■ **Task brief**
Note each line in the data below that holds "recipe", and copy it.

■ **Dataset entries**
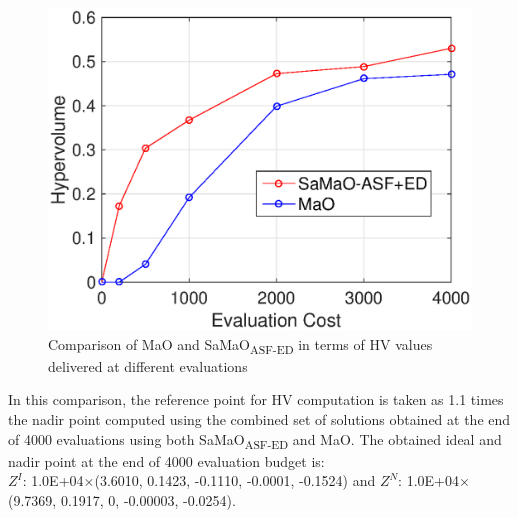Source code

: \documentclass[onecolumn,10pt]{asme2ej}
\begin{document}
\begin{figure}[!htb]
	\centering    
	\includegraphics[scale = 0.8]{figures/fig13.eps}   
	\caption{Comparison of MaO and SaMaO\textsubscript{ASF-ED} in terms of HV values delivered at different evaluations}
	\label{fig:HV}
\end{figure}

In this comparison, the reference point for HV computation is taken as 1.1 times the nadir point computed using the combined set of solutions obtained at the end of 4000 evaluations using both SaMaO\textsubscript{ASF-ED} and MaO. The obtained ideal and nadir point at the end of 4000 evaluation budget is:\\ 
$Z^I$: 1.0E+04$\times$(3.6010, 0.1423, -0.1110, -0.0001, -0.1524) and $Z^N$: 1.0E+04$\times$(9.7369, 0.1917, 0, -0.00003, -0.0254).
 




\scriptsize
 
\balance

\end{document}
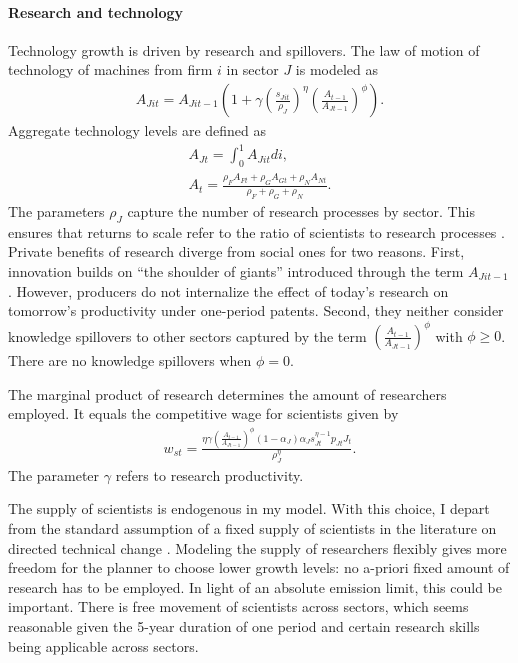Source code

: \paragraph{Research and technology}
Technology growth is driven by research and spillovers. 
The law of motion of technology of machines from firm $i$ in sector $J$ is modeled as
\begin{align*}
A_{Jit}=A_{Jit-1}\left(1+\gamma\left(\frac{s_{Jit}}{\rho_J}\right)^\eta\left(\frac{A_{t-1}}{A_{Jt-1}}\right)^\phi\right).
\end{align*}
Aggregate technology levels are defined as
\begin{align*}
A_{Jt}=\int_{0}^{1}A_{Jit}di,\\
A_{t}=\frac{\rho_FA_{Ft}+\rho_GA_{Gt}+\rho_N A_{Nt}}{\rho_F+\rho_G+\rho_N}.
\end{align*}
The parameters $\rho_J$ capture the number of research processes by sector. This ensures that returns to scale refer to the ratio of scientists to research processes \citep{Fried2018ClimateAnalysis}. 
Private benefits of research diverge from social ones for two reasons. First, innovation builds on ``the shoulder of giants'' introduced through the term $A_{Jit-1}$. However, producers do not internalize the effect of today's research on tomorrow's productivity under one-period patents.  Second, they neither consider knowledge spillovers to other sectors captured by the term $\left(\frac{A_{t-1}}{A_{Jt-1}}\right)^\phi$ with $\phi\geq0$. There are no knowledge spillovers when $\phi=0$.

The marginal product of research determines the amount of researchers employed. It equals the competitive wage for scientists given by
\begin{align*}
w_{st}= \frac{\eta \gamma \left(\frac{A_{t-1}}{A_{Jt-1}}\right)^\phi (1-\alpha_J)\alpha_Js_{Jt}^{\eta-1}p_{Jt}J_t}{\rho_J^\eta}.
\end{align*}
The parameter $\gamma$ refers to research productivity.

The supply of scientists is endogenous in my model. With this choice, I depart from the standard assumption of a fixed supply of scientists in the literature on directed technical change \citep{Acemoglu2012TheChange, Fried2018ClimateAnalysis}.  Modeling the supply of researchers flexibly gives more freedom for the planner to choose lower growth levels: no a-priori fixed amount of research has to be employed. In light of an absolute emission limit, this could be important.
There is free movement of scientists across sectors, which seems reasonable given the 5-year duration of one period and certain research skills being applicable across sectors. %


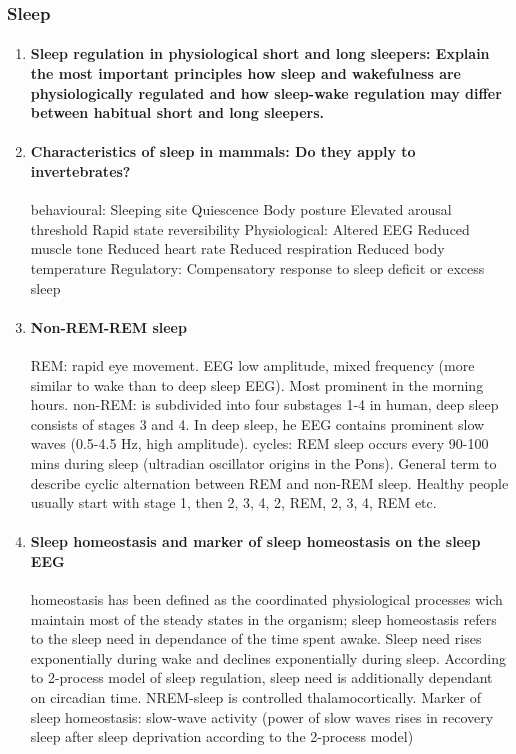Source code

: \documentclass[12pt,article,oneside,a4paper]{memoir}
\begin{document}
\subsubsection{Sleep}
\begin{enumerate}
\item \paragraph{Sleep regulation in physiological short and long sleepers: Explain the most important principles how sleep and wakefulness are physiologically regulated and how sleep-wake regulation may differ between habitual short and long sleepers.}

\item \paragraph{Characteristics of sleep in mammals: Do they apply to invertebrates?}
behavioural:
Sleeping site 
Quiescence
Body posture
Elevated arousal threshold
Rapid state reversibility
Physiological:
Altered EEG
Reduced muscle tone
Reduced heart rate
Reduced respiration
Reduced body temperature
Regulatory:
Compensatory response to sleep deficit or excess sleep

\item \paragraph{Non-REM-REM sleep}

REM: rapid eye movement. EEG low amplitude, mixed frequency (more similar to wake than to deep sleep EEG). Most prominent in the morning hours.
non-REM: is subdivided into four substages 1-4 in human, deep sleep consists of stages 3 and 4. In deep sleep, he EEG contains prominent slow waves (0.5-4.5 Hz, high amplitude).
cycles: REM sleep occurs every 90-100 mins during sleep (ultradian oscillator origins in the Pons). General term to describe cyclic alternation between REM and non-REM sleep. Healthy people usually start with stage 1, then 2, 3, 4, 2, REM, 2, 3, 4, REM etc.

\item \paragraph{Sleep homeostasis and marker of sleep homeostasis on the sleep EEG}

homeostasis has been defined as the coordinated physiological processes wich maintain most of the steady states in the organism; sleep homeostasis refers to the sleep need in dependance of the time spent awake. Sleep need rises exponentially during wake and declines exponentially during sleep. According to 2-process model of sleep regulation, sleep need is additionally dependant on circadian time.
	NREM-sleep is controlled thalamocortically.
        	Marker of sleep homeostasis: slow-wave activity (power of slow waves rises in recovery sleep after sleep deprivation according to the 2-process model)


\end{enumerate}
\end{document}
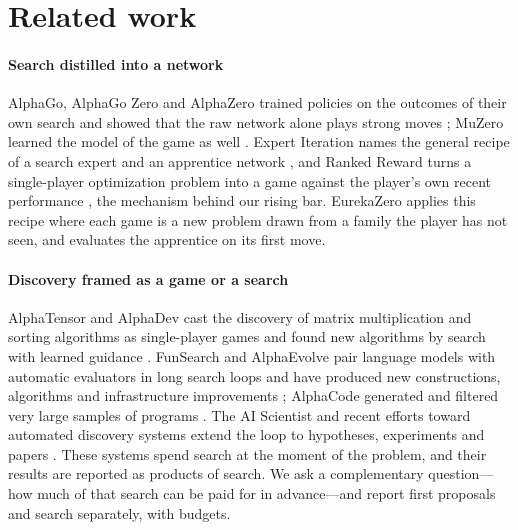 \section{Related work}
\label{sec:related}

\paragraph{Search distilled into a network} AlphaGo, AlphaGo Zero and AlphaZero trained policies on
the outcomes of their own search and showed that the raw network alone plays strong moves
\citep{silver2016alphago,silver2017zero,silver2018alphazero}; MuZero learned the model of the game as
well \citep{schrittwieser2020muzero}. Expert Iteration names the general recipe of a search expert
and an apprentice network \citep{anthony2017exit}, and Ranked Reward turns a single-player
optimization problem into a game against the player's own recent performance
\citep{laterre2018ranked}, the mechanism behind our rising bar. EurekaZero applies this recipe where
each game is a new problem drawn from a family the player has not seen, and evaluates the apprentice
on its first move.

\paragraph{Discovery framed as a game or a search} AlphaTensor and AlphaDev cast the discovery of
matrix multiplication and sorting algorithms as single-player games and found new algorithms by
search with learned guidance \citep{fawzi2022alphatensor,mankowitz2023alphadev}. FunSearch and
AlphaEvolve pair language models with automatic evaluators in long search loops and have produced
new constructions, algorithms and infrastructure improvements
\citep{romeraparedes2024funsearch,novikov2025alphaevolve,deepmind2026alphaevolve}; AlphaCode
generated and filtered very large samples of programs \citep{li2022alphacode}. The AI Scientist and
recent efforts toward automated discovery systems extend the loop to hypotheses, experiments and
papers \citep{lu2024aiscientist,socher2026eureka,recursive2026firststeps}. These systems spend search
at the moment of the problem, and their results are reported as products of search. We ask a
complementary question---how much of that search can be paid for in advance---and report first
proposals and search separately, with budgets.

■ **Result for this task**
well \citep{schrittwieser2020muzero}. Expert Iteration names the general recipe of a search expert
\citep{laterre2018ranked}, the mechanism behind our rising bar. EurekaZero applies this recipe where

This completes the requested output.